Task input:
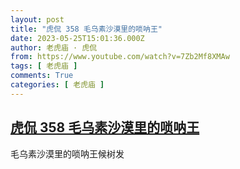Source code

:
 ```yaml
---
layout: post
title: "虎侃 358 毛乌素沙漠里的唢呐王"
date: 2023-05-25T15:01:36.000Z
author: 老虎庙 · 虎侃
from: https://www.youtube.com/watch?v=7Zb2Mf8XMAw
tags: [ 老虎庙 ]
comments: True
categories: [ 老虎庙 ]
---
```

<!--1685026896000-->
[虎侃 358 毛乌素沙漠里的唢呐王](https://www.youtube.com/watch?v=7Zb2Mf8XMAw)
------

<div>
毛乌素沙漠里的唢呐王候树发
</div>
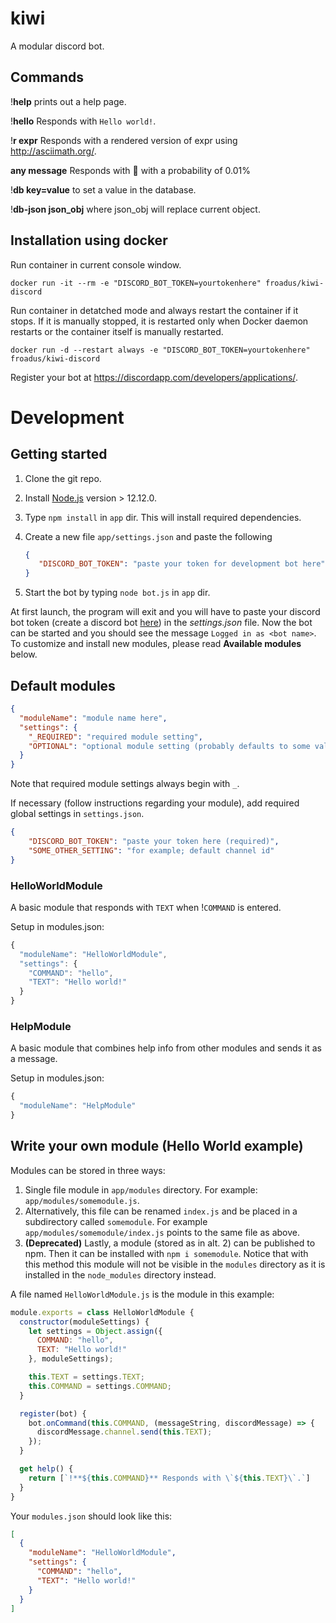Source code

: # kiwi

A modular discord bot.

## Commands

!**help** prints out a help page.

!**hello** Responds with `Hello world!`.

!**r expr** Responds with a rendered version of expr using http://asciimath.org/.

**any message** Responds with 🎉 with a probability of 0.01%

!**db key=value** to set a value in the database.

!**db-json json_obj** where json_obj will replace current object.

## Installation using docker

Run container in current console window.

```
docker run -it --rm -e "DISCORD_BOT_TOKEN=yourtokenhere" froadus/kiwi-discord
```

Run container in detatched mode and always restart the container if it stops. If it is manually stopped, it is restarted only when Docker daemon restarts or the container itself is manually restarted.

```
docker run -d --restart always -e "DISCORD_BOT_TOKEN=yourtokenhere" froadus/kiwi-discord
```

Register your bot at https://discordapp.com/developers/applications/.

# Development

## Getting started

1. Clone the git repo.
2. Install [Node.js](https://nodejs.org/en/) version > 12.12.0.
3. Type `npm install` in `app` dir. This will install required dependencies.
4. Create a new file `app/settings.json` and paste the following

   ```json
   {
      "DISCORD_BOT_TOKEN": "paste your token for development bot here"
   }
   ```

5. Start the bot by typing `node bot.js` in `app` dir.

At first launch, the program will exit and you will have to paste your discord bot token (create a discord bot [here](https://discordapp.com/developers/applications/)) in the *settings.json* file. Now the bot can be started and you should see the message `Logged in as <bot name>`. To customize and install new modules, please read **Available modules** below.

## Default modules

```json
{
  "moduleName": "module name here",
  "settings": {
    "_REQUIRED": "required module setting",
    "OPTIONAL": "optional module setting (probably defaults to some value otherwise)"
  }
}
```

Note that required module settings always begin with `_`.

If necessary (follow instructions regarding your module), add required global settings in `settings.json`.

```json
{
    "DISCORD_BOT_TOKEN": "paste your token here (required)",
    "SOME_OTHER_SETTING": "for example; default channel id"
}
```

### HelloWorldModule

A basic module that responds with `TEXT` when !`COMMAND` is entered.

Setup in modules.json:

```javascript
{
  "moduleName": "HelloWorldModule",
  "settings": {
    "COMMAND": "hello",
    "TEXT": "Hello world!"
  }
}
```

### HelpModule

A basic module that combines help info from other modules and sends it as a message.

Setup in modules.json:

```javascript
{
  "moduleName": "HelpModule"
}
```

## Write your own module (Hello World example)

Modules can be stored in three ways:

1. Single file module in `app/modules` directory. For example: `app/modules/somemodule.js`.
2. Alternatively, this file can be renamed `index.js` and be placed in a subdirectory called `somemodule`. For example `app/modules/somemodule/index.js` points to the same file as above.
3. **(Deprecated)** Lastly, a module (stored as in alt. 2) can be published to npm. Then it can be installed with `npm i somemodule`. Notice that with this method this module will not be visible in the `modules` directory as it is installed in the `node_modules` directory instead.

A file named `HelloWorldModule.js` is the module in this example:

```javascript
module.exports = class HelloWorldModule {
  constructor(moduleSettings) {
    let settings = Object.assign({
      COMMAND: "hello",
      TEXT: "Hello world!"
    }, moduleSettings);

    this.TEXT = settings.TEXT;
    this.COMMAND = settings.COMMAND;
  }

  register(bot) {
    bot.onCommand(this.COMMAND, (messageString, discordMessage) => {
      discordMessage.channel.send(this.TEXT);
    });
  }

  get help() {
    return [`!**${this.COMMAND}** Responds with \`${this.TEXT}\`.`]
  }
}
```

Your `modules.json` should look like this:

```json
[
  {
    "moduleName": "HelloWorldModule",
    "settings": {
      "COMMAND": "hello",
      "TEXT": "Hello world!"
    }
  }
]

```
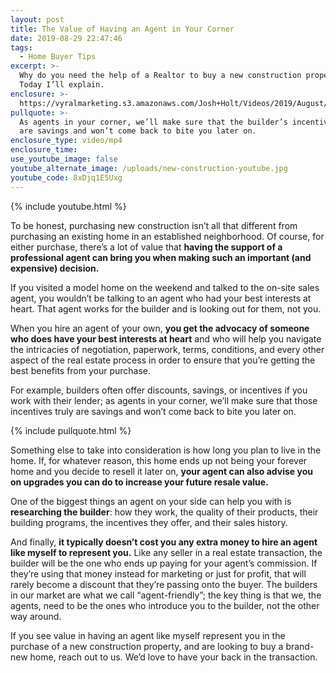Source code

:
 ```yaml
---
layout: post
title: The Value of Having an Agent in Your Corner
date: 2019-08-29 22:47:46
tags:
  - Home Buyer Tips
excerpt: >-
  Why do you need the help of a Realtor to buy a new construction property?
  Today I’ll explain.
enclosure: >-
  https://vyralmarketing.s3.amazonaws.com/Josh+Holt/Videos/2019/August/The+Value+of+Having+an+Agent+in+Your+Corner.mp4
pullquote: >-
  As agents in your corner, we’ll make sure that the builder’s incentives truly
  are savings and won’t come back to bite you later on.
enclosure_type: video/mp4
enclosure_time:
use_youtube_image: false
youtube_alternate_image: /uploads/new-construction-youtube.jpg
youtube_code: 8xDjq1E5Uxg
---
```


{% include youtube.html %}

To be honest, purchasing new construction isn’t all that different from purchasing an existing home in an established neighborhood. Of course, for either purchase, there’s a lot of value that **having the support of a professional agent can bring you when making such an important (and expensive) decision.**

If you visited a model home on the weekend and talked to the on-site sales agent, you wouldn’t be talking to an agent who had your best interests at heart. That agent works for the builder and is looking out for them, not you.

When you hire an agent of your own, **you get the advocacy of someone who does have your best interests at heart** and who will help you navigate the intricacies of negotiation, paperwork, terms, conditions, and every other aspect of the real estate process in order to ensure that you’re getting the best benefits from your purchase.

For example, builders often offer discounts, savings, or incentives if you work with their lender; as agents in your corner, we’ll make sure that those incentives truly are savings and won’t come back to bite you later on.

{% include pullquote.html %}

Something else to take into consideration is how long you plan to live in the home. If, for whatever reason, this home ends up not being your forever home and you decide to resell it later on, **your agent can also advise you on upgrades you can do to increase your future resale value.**

One of the biggest things an agent on your side can help you with is **researching the builder**\: how they work, the quality of their products, their building programs, the incentives they offer, and their sales history.

And finally, **it typically doesn’t cost you any extra money to hire an agent like myself to represent you.** Like any seller in a real estate transaction, the builder will be the one who ends up paying for your agent’s commission. If they’re using that money instead for marketing or just for profit, that will rarely become a discount that they’re passing onto the buyer. The builders in our market are what we call “agent-friendly”; the key thing is that we, the agents, need to be the ones who introduce you to the builder, not the other way around.

If you see value in having an agent like myself represent you in the purchase of a new construction property, and are looking to buy a brand-new home, reach out to us. We’d love to have your back in the transaction.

What you will do: When you write out the material, reproduce each line exactly and omit any picture it holds.

Task solution:
Source code

:
 ```yaml
---
layout: post
title: "虎侃 358 毛乌素沙漠里的唢呐王"
date: 2023-05-25T15:01:36.000Z
author: 老虎庙 · 虎侃
from: https://www.youtube.com/watch?v=7Zb2Mf8XMAw
tags: [ 老虎庙 ]
comments: True
categories: [ 老虎庙 ]
---
```

<!--1685026896000-->
[虎侃 358 毛乌素沙漠里的唢呐王](https://www.youtube.com/watch?v=7Zb2Mf8XMAw)
------

<div>
毛乌素沙漠里的唢呐王候树发
</div>
Source code

: # kiwi

A modular discord bot.

## Commands

!**help** prints out a help page.

!**hello** Responds with `Hello world!`.

!**r expr** Responds with a rendered version of expr using http://asciimath.org/.

**any message** Responds with 🎉 with a probability of 0.01%

!**db key=value** to set a value in the database.

!**db-json json_obj** where json_obj will replace current object.

## Installation using docker

Run container in current console window.

```
docker run -it --rm -e "DISCORD_BOT_TOKEN=yourtokenhere" froadus/kiwi-discord
```

Run container in detatched mode and always restart the container if it stops. If it is manually stopped, it is restarted only when Docker daemon restarts or the container itself is manually restarted.

```
docker run -d --restart always -e "DISCORD_BOT_TOKEN=yourtokenhere" froadus/kiwi-discord
```

Register your bot at https://discordapp.com/developers/applications/.

# Development

## Getting started

1. Clone the git repo.
2. Install [Node.js](https://nodejs.org/en/) version > 12.12.0.
3. Type `npm install` in `app` dir. This will install required dependencies.
4. Create a new file `app/settings.json` and paste the following

   ```json
   {
      "DISCORD_BOT_TOKEN": "paste your token for development bot here"
   }
   ```

5. Start the bot by typing `node bot.js` in `app` dir.

At first launch, the program will exit and you will have to paste your discord bot token (create a discord bot [here](https://discordapp.com/developers/applications/)) in the *settings.json* file. Now the bot can be started and you should see the message `Logged in as <bot name>`. To customize and install new modules, please read **Available modules** below.

## Default modules

```json
{
  "moduleName": "module name here",
  "settings": {
    "_REQUIRED": "required module setting",
    "OPTIONAL": "optional module setting (probably defaults to some value otherwise)"
  }
}
```

Note that required module settings always begin with `_`.

If necessary (follow instructions regarding your module), add required global settings in `settings.json`.

```json
{
    "DISCORD_BOT_TOKEN": "paste your token here (required)",
    "SOME_OTHER_SETTING": "for example; default channel id"
}
```

### HelloWorldModule

A basic module that responds with `TEXT` when !`COMMAND` is entered.

Setup in modules.json:

```javascript
{
  "moduleName": "HelloWorldModule",
  "settings": {
    "COMMAND": "hello",
    "TEXT": "Hello world!"
  }
}
```

### HelpModule

A basic module that combines help info from other modules and sends it as a message.

Setup in modules.json:

```javascript
{
  "moduleName": "HelpModule"
}
```

## Write your own module (Hello World example)

Modules can be stored in three ways:

1. Single file module in `app/modules` directory. For example: `app/modules/somemodule.js`.
2. Alternatively, this file can be renamed `index.js` and be placed in a subdirectory called `somemodule`. For example `app/modules/somemodule/index.js` points to the same file as above.
3. **(Deprecated)** Lastly, a module (stored as in alt. 2) can be published to npm. Then it can be installed with `npm i somemodule`. Notice that with this method this module will not be visible in the `modules` directory as it is installed in the `node_modules` directory instead.

A file named `HelloWorldModule.js` is the module in this example:

```javascript
module.exports = class HelloWorldModule {
  constructor(moduleSettings) {
    let settings = Object.assign({
      COMMAND: "hello",
      TEXT: "Hello world!"
    }, moduleSettings);

    this.TEXT = settings.TEXT;
    this.COMMAND = settings.COMMAND;
  }

  register(bot) {
    bot.onCommand(this.COMMAND, (messageString, discordMessage) => {
      discordMessage.channel.send(this.TEXT);
    });
  }

  get help() {
    return [`!**${this.COMMAND}** Responds with \`${this.TEXT}\`.`]
  }
}
```

Your `modules.json` should look like this:

```json
[
  {
    "moduleName": "HelloWorldModule",
    "settings": {
      "COMMAND": "hello",
      "TEXT": "Hello world!"
    }
  }
]

```
Source code

:
 ```yaml
---
layout: post
title: The Value of Having an Agent in Your Corner
date: 2019-08-29 22:47:46
tags:
  - Home Buyer Tips
excerpt: >-
  Why do you need the help of a Realtor to buy a new construction property?
  Today I’ll explain.
enclosure: >-
  https://vyralmarketing.s3.amazonaws.com/Josh+Holt/Videos/2019/August/The+Value+of+Having+an+Agent+in+Your+Corner.mp4
pullquote: >-
  As agents in your corner, we’ll make sure that the builder’s incentives truly
  are savings and won’t come back to bite you later on.
enclosure_type: video/mp4
enclosure_time:
use_youtube_image: false
youtube_alternate_image: /uploads/new-construction-youtube.jpg
youtube_code: 8xDjq1E5Uxg
---
```


{% include youtube.html %}

To be honest, purchasing new construction isn’t all that different from purchasing an existing home in an established neighborhood. Of course, for either purchase, there’s a lot of value that **having the support of a professional agent can bring you when making such an important (and expensive) decision.**

If you visited a model home on the weekend and talked to the on-site sales agent, you wouldn’t be talking to an agent who had your best interests at heart. That agent works for the builder and is looking out for them, not you.

When you hire an agent of your own, **you get the advocacy of someone who does have your best interests at heart** and who will help you navigate the intricacies of negotiation, paperwork, terms, conditions, and every other aspect of the real estate process in order to ensure that you’re getting the best benefits from your purchase.

For example, builders often offer discounts, savings, or incentives if you work with their lender; as agents in your corner, we’ll make sure that those incentives truly are savings and won’t come back to bite you later on.

{% include pullquote.html %}

Something else to take into consideration is how long you plan to live in the home. If, for whatever reason, this home ends up not being your forever home and you decide to resell it later on, **your agent can also advise you on upgrades you can do to increase your future resale value.**

One of the biggest things an agent on your side can help you with is **researching the builder**\: how they work, the quality of their products, their building programs, the incentives they offer, and their sales history.

And finally, **it typically doesn’t cost you any extra money to hire an agent like myself to represent you.** Like any seller in a real estate transaction, the builder will be the one who ends up paying for your agent’s commission. If they’re using that money instead for marketing or just for profit, that will rarely become a discount that they’re passing onto the buyer. The builders in our market are what we call “agent-friendly”; the key thing is that we, the agents, need to be the ones who introduce you to the builder, not the other way around.

If you see value in having an agent like myself represent you in the purchase of a new construction property, and are looking to buy a brand-new home, reach out to us. We’d love to have your back in the transaction.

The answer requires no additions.